> [Exercise details]:
Within the data below, find the string "chatrooms" and return each line where it occurs.

> [Data to process]:
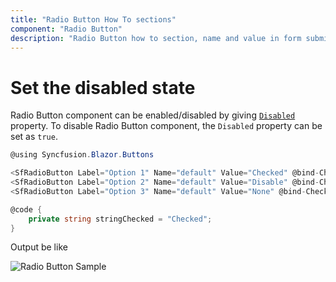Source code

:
 ```yaml
---
title: "Radio Button How To sections"
component: "Radio Button"
description: "Radio Button how to section, name and value in form submit, customize Radio Button appearance."
---
```


# Set the disabled state

Radio Button component can be enabled/disabled by giving [`Disabled`](https://help.syncfusion.com/cr/blazor/Syncfusion.Blazor.Buttons.SfRadioButton-1.html) property. To disable Radio Button component,
the `Disabled` property can be set as `true`.

```csharp
@using Syncfusion.Blazor.Buttons

<SfRadioButton Label="Option 1" Name="default" Value="Checked" @bind-Checked="stringChecked"></SfRadioButton><br />
<SfRadioButton Label="Option 2" Name="default" Value="Disable" @bind-Checked="stringChecked"></SfRadioButton><br />
<SfRadioButton Label="Option 3" Name="default" Value="None" @bind-Checked="stringChecked" Disabled="true"  ></SfRadioButton>

@code {
    private string stringChecked = "Checked";
}

```

Output be like

![Radio Button Sample](./../images/rb-disabled.png)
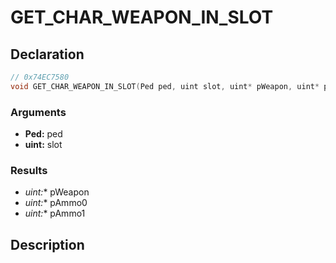# GET_CHAR_WEAPON_IN_SLOT

## Declaration
```cpp
// 0x74EC7580
void GET_CHAR_WEAPON_IN_SLOT(Ped ped, uint slot, uint* pWeapon, uint* pAmmo0, uint* pAmmo1);
```

### Arguments
- **Ped:** ped
- **uint:** slot

### Results
- **uint*:** pWeapon
- **uint*:** pAmmo0
- **uint*:** pAmmo1

## Description
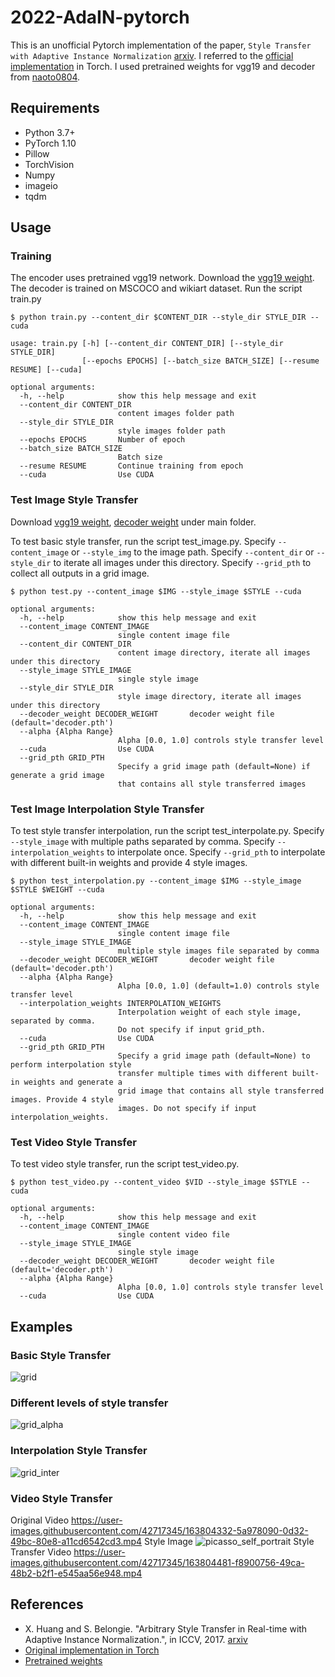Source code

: 2022-AdaIN-pytorch
============================
This is an unofficial Pytorch implementation of the paper, `Style Transfer with Adaptive Instance Normalization` [arxiv](https://arxiv.org/abs/1703.06868). I referred to the [official implementation](https://github.com/xunhuang1995/AdaIN-style) in Torch. I used pretrained weights for vgg19 and decoder from [naoto0804](https://github.com/naoto0804/pytorch-AdaIN).

Requirements
----------------------------
* Python 3.7+
* PyTorch 1.10
* Pillow
* TorchVision
* Numpy
* imageio
* tqdm


Usage
----------------------------

### Training

The encoder uses pretrained vgg19 network. Download the [vgg19 weight](https://drive.google.com/file/d/1UcSl-Zn3byEmn15NIPXMf9zaGCKc2gfx/view?usp=sharing). The decoder is trained on MSCOCO and wikiart dataset. 
Run the script train.py
```
$ python train.py --content_dir $CONTENT_DIR --style_dir STYLE_DIR --cuda

usage: train.py [-h] [--content_dir CONTENT_DIR] [--style_dir STYLE_DIR]
                [--epochs EPOCHS] [--batch_size BATCH_SIZE] [--resume RESUME] [--cuda]

optional arguments:
  -h, --help            show this help message and exit
  --content_dir CONTENT_DIR
                        content images folder path
  --style_dir STYLE_DIR
                        style images folder path
  --epochs EPOCHS       Number of epoch
  --batch_size BATCH_SIZE
                        Batch size
  --resume RESUME       Continue training from epoch
  --cuda                Use CUDA
```

### Test Image Style Transfer

Download [vgg19 weight](https://drive.google.com/file/d/1UcSl-Zn3byEmn15NIPXMf9zaGCKc2gfx/view?usp=sharing), [decoder weight](https://drive.google.com/file/d/18JpLtMOapA-vwBz-LRomyTl24A9GwhTF/view?usp=sharing) under main folder.

To test basic style transfer, run the script test_image.py. Specify `--content_image` or `--style_img` to the image path. Specify `--content_dir` or `--style_dir` to iterate all images under this directory. Specify `--grid_pth` to collect all outputs in a grid image.

```
$ python test.py --content_image $IMG --style_image $STYLE --cuda

optional arguments:
  -h, --help            show this help message and exit
  --content_image CONTENT_IMAGE
                        single content image file
  --content_dir CONTENT_DIR
                        content image directory, iterate all images under this directory
  --style_image STYLE_IMAGE
                        single style image
  --style_dir STYLE_DIR
                        style image directory, iterate all images under this directory
  --decoder_weight DECODER_WEIGHT       decoder weight file (default='decoder.pth')
  --alpha {Alpha Range}
                        Alpha [0.0, 1.0] controls style transfer level
  --cuda                Use CUDA
  --grid_pth GRID_PTH
                        Specify a grid image path (default=None) if generate a grid image
                        that contains all style transferred images
```

### Test Image Interpolation Style Transfer

To test style transfer interpolation, run the script test_interpolate.py. Specify `--style_image` with multiple paths separated by comma. Specify `--interpolation_weights` to interpolate once. Specify `--grid_pth` to interpolate with different built-in weights and provide 4 style images.

```
$ python test_interpolation.py --content_image $IMG --style_image $STYLE $WEIGHT --cuda

optional arguments:
  -h, --help            show this help message and exit
  --content_image CONTENT_IMAGE
                        single content image file
  --style_image STYLE_IMAGE
                        multiple style images file separated by comma
  --decoder_weight DECODER_WEIGHT       decoder weight file (default='decoder.pth')
  --alpha {Alpha Range}
                        Alpha [0.0, 1.0] (default=1.0) controls style transfer level
  --interpolation_weights INTERPOLATION_WEIGHTS
                        Interpolation weight of each style image, separated by comma.
                        Do not specify if input grid_pth.
  --cuda                Use CUDA
  --grid_pth GRID_PTH
                        Specify a grid image path (default=None) to perform interpolation style
                        transfer multiple times with different built-in weights and generate a
                        grid image that contains all style transferred images. Provide 4 style
                        images. Do not specify if input interpolation_weights.
```

### Test Video Style Transfer

To test video style transfer, run the script test_video.py. 

```
$ python test_video.py --content_video $VID --style_image $STYLE --cuda

optional arguments:
  -h, --help            show this help message and exit
  --content_image CONTENT_IMAGE
                        single content video file
  --style_image STYLE_IMAGE
                        single style image
  --decoder_weight DECODER_WEIGHT       decoder weight file (default='decoder.pth')
  --alpha {Alpha Range}
                        Alpha [0.0, 1.0] controls style transfer level
  --cuda                Use CUDA
```

Examples
----------------------------
### Basic Style Transfer
![grid](https://github.com/media-comp/2022-AdaIN-pytorch/blob/main/examples/grid.jpg)

### Different levels of style transfer
![grid_alpha](https://github.com/media-comp/2022-AdaIN-pytorch/blob/main/examples/grid_alpha.png)

### Interpolation Style Transfer
![grid_inter](https://github.com/media-comp/2022-AdaIN-pytorch/blob/main/examples/grid_interpolation.png)

### Video Style Transfer
Original Video
https://user-images.githubusercontent.com/42717345/163804332-5a978090-0d32-49bc-80e8-a11cd6542cd3.mp4
Style Image
![picasso_self_portrait](https://github.com/media-comp/2022-AdaIN-pytorch/blob/main/images/art/picasso_self_portrait.jpg)
Style Transfer Video
https://user-images.githubusercontent.com/42717345/163804481-f8900756-49ca-48b2-b2f1-e545aa56e948.mp4

References
----------------------------
* X. Huang and S. Belongie. "Arbitrary Style Transfer in Real-time with Adaptive Instance Normalization.", in ICCV, 2017. [arxiv](https://arxiv.org/abs/1703.06868)
* [Original implementation in Torch](https://github.com/xunhuang1995/AdaIN-style)
* [Pretrained weights](https://github.com/naoto0804/pytorch-AdaIN)
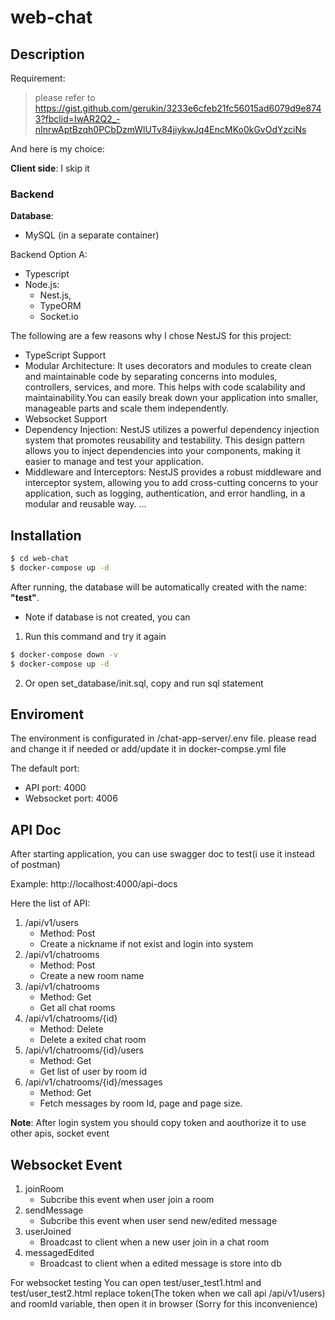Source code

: # web-chat
## Description
Requirement:
>please refer to https://gist.github.com/gerukin/3233e6cfeb21fc56015ad6079d9e8743?fbclid=IwAR2Q2_-nInrwAptBzqh0PCbDzmWlUTv84jiykwJq4EncMKo0kGvOdYzciNs

And here is my choice:

**Client side**:
 I skip it 
 
### Backend

**Database**:
- MySQL (in a separate container)

Backend Option A:

- Typescript
- Node.js:
  - Nest.js, 
  - TypeORM
  - Socket.io

The following are a few reasons why I chose NestJS for this project:

-  TypeScript Support
-  Modular Architecture: It uses decorators and modules to create clean and maintainable code by separating concerns into modules, controllers, services, and more. This helps with code scalability and maintainability.You can easily break down your application into smaller, manageable parts and scale them independently.
-  Websocket Support
-  Dependency Injection: NestJS utilizes a powerful dependency injection system that promotes reusability and testability. This design pattern allows you to inject dependencies into your components, making it easier to manage and test your application.
- Middleware and Interceptors: NestJS provides a robust middleware and interceptor system, allowing you to add cross-cutting concerns to your application, such as logging, authentication, and error handling, in a modular and reusable way.
...

## Installation

```bash
$ cd web-chat
$ docker-compose up -d
```
After running, the database will be automatically  created with the name: **"test"**.

* Note
 if database is not created, you can 
1. Run this command and try it again
```bash
$ docker-compose down -v 
$ docker-compose up -d
```
2. Or open set_database/init.sql, copy and run sql statement

## Enviroment
The environment is configurated in /chat-app-server/.env file. please read and change it if needed or add/update it in docker-compse.yml file

The default port:
 - API port: 4000
 - Websocket port: 4006

## API Doc
After starting application, you can use swagger doc to test(i use it instead of postman)

Example: http://localhost:4000/api-docs

Here the list of API:
1. /api/v1/users
    - Method: Post
    - Create a nickname if not exist and login into system
2. /api/v1/chatrooms
    - Method: Post
    - Create a new room name
3. /api/v1/chatrooms
    - Method: Get
    - Get all chat rooms
4. /api/v1/chatrooms/{id}
    - Method: Delete
    - Delete a exited chat room
5. /api/v1/chatrooms/{id}/users
    - Method: Get
    - Get list of user by room id
6. /api/v1/chatrooms/{id}/messages
    - Method: Get
    - Fetch messages by room Id, page and page size.

**Note**: 
After login system you should copy token and aouthorize it to use other apis, socket event
## Websocket Event
1. joinRoom
    - Subcribe this event when user join a room
2. sendMessage
    - Subcribe this event when user send new/edited message
3. userJoined
    - Broadcast to client when a new user join in a chat room
4. messagedEdited
    - Broadcast to client when a edited message is store into db

For websocket testing
You can open test/user_test1.html and test/user_test2.html
replace token(The token when we call api /api/v1/users) and roomId variable, then open it in browser
(Sorry for this inconvenience)
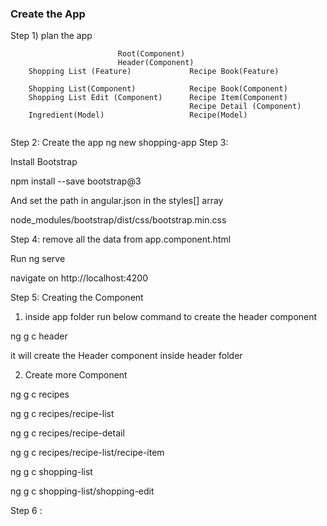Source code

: ### Create the App

Step 1) plan the app

```
                        Root(Component)
                        Header(Component)
    Shopping List (Feature)             Recipe Book(Feature)
    
    Shopping List(Component)            Recipe Book(Component)
    Shopping List Edit (Component)      Recipe Item(Component)
                                        Recipe Detail (Component)
    Ingredient(Model)                   Recipe(Model)


```

Step 2: Create the app
ng new shopping-app
Step 3: 

Install Bootstrap

npm install --save bootstrap@3

And set the path in angular.json in the styles[] array

node_modules/bootstrap/dist/css/bootstrap.min.css

Step 4: remove all the data from app.component.html

Run ng serve

navigate on http://localhost:4200

Step 5: Creating the Component

1) inside app folder run below command to create the header component

ng g c header

it will create the Header component inside header folder

2) Create more Component

ng g c recipes

ng g c recipes/recipe-list

ng g c recipes/recipe-detail

ng g c recipes/recipe-list/recipe-item

ng g c shopping-list

ng g c shopping-list/shopping-edit


Step 6 : 


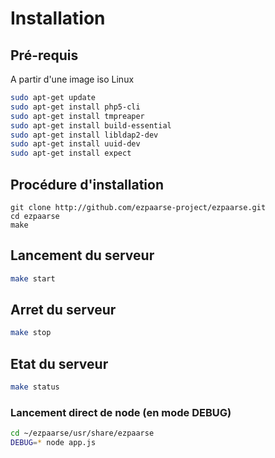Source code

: # Installation #

## Pré-requis ##
A partir d'une image iso Linux

```bash
sudo apt-get update
sudo apt-get install php5-cli
sudo apt-get install tmpreaper
sudo apt-get install build-essential
sudo apt-get install libldap2-dev
sudo apt-get install uuid-dev
sudo apt-get install expect
```

## Procédure d'installation ##

```console
git clone http://github.com/ezpaarse-project/ezpaarse.git
cd ezpaarse
make
```

## Lancement du serveur ##

```bash
make start
```

## Arret du serveur ##

```bash
make stop
```

## Etat du serveur ##

```bash
make status
```

### Lancement direct de node (en mode DEBUG) ###


```bash
cd ~/ezpaarse/usr/share/ezpaarse
DEBUG=* node app.js
```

> [Answer to this task]:
2. /api/v1/chatrooms
3. /api/v1/chatrooms
4. /api/v1/chatrooms/{id}
5. /api/v1/chatrooms/{id}/users
6. /api/v1/chatrooms/{id}/messages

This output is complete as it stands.